I suspect that life is indeed unique to this planet,
but I might be about to be proved wrong. On Sunday the BBC carried reports of the
US Congress investigative sessions looking into Unidentified Aerial Phemonena,
UAPs, as UFOs are now generally known having undergone a rebranding. The committee
had been hearing from David Grusch, a former senior military intelligence officer
who claims – while not having seen the evidence directly himself – that for
some decades, according to many officials he had spoken to, the US military has
been in possession of alien technology and ‘non-human biologics’. The congressmen
and -women seemed to be trying deliberately to remain sober and unexcitable at
this startling claim, The World This Weekend averred. Why should we believe Mr
Grusch? Jim Naughtie asked US journalist and writer on UAPs Leslie Kean; ‘not
only have I spoken to him about this’, she said, ‘but to others off the record,
and they all told me exactly the same thing’. And there, somewhat frustratingly,
the news show left it.
If any of this has substance, the question arises as to
why everyone involved has kept quiet about it for so long. To all appearances,
alien technology doesn’t seem to have made its way into US military hardware,
so it doesn’t seem that there are secrets of that sort which have been guarded
to keep them away from the States’ enemies. I’m also unconvinced by the picture
we seem to have that cities will be full of people running around screaming the
moment it becomes clear that there are aliens: ‘the government keeps it
quiet to avoid panic’. In fact most people seem to accept the argument that the
universe is so vast that there must logically be life out there somewhere, so
it would seem bizarre to be thrown into hysteria by having this belief
confirmed. If the aliens are technologically advanced enough to have reached
Earth (and then crashed), presumably they could destroy us already if they
wanted to, so that doesn’t seem worth worrying about either. In fact, the sheer
unlikelihood of so big a secret being kept for decades is, for me, the strongest
argument that there isn’t a secret at all.

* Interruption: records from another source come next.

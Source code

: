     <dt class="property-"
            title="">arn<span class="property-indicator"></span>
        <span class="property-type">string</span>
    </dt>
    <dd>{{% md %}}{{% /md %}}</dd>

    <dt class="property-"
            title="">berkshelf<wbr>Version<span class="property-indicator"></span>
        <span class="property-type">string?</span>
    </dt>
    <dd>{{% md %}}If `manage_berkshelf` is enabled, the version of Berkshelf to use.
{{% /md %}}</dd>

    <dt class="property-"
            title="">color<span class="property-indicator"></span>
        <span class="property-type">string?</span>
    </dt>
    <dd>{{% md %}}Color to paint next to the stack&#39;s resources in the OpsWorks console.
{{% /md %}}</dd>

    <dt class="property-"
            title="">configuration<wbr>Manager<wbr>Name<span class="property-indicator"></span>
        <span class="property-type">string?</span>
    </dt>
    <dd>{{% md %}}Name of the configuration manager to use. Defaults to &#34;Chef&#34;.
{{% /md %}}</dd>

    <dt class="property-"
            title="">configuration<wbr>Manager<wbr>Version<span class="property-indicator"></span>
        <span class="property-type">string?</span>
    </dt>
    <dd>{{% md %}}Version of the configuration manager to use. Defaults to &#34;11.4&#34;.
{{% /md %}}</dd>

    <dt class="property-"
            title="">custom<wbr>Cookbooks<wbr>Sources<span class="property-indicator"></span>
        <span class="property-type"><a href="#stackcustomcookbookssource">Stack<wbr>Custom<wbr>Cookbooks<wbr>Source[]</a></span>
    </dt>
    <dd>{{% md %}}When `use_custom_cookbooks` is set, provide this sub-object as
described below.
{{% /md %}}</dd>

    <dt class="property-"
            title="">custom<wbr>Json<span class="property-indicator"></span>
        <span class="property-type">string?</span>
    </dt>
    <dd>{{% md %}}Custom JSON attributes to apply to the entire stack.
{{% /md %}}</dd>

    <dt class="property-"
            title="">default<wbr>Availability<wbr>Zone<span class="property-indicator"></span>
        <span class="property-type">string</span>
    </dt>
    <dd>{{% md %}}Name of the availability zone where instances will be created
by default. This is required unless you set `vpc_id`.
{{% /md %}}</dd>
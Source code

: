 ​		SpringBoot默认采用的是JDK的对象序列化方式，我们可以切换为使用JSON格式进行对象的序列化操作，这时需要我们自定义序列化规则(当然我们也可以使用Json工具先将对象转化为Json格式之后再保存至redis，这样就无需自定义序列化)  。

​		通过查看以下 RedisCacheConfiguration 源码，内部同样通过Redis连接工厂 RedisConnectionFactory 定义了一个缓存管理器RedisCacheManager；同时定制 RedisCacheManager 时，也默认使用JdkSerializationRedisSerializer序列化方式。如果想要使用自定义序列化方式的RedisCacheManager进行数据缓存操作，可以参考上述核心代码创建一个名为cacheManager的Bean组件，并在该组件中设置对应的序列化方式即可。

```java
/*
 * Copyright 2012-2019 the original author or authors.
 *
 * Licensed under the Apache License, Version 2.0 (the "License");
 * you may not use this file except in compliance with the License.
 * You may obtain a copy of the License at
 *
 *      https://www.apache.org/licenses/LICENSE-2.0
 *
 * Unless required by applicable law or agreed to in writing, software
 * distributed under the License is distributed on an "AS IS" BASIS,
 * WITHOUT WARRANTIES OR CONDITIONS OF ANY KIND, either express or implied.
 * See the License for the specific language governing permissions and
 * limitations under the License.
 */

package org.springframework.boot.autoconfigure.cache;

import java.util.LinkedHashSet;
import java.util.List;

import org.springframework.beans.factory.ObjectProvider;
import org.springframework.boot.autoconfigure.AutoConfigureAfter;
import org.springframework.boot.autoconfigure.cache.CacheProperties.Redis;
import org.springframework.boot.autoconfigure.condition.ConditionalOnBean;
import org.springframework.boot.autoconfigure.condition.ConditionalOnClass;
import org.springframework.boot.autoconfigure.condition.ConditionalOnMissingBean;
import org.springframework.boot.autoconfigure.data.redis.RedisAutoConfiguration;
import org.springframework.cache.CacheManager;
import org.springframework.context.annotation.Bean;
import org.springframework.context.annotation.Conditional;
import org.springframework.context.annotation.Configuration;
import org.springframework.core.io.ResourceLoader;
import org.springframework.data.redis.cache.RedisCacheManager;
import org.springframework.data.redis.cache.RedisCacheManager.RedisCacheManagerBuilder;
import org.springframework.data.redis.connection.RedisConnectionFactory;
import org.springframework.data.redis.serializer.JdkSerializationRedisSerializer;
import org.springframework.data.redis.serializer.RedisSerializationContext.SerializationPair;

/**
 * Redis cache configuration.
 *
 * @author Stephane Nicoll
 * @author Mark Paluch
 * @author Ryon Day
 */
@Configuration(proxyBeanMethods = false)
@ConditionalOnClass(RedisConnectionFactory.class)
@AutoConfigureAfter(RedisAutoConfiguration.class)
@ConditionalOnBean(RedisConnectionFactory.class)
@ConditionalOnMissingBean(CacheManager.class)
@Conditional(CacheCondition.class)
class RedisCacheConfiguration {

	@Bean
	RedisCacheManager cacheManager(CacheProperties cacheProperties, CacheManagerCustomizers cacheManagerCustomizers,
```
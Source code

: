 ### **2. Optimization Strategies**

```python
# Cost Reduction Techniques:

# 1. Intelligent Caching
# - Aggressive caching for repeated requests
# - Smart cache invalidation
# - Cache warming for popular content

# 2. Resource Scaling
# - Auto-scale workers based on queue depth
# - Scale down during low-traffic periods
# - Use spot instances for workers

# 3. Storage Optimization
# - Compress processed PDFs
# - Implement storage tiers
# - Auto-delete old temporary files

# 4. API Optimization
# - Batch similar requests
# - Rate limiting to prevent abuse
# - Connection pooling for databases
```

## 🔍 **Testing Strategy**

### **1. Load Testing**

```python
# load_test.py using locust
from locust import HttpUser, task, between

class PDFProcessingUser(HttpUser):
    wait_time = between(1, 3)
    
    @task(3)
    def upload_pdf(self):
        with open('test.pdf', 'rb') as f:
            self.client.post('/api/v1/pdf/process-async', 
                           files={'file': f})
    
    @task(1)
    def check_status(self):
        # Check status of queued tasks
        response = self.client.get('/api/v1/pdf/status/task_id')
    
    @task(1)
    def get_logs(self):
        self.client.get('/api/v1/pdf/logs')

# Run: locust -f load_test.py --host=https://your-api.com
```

The Christian religion is absolutely Earth-centric: ‘in
the fullness of time you made us, the crown of all creation’, one of the Common
Worship communion prayers goes, echoing the language of Psalm 8. It will take
quite some readjustment to cope with a sudden expansion of the horizons of life
beyond the bounds of this small globe, to shapes and forms that possibly won’t
resemble us and our understandings at all. I have no doubt that we can do it,
given flexibility and imagination, and come up with some explanation for the
eternal and universal God choosing this one miniscule corner of the Milky Way
to be incarnate that might, perhaps, make sense to a small furry creature from Alpha Centauri. Perhaps the time is approaching when we will have to.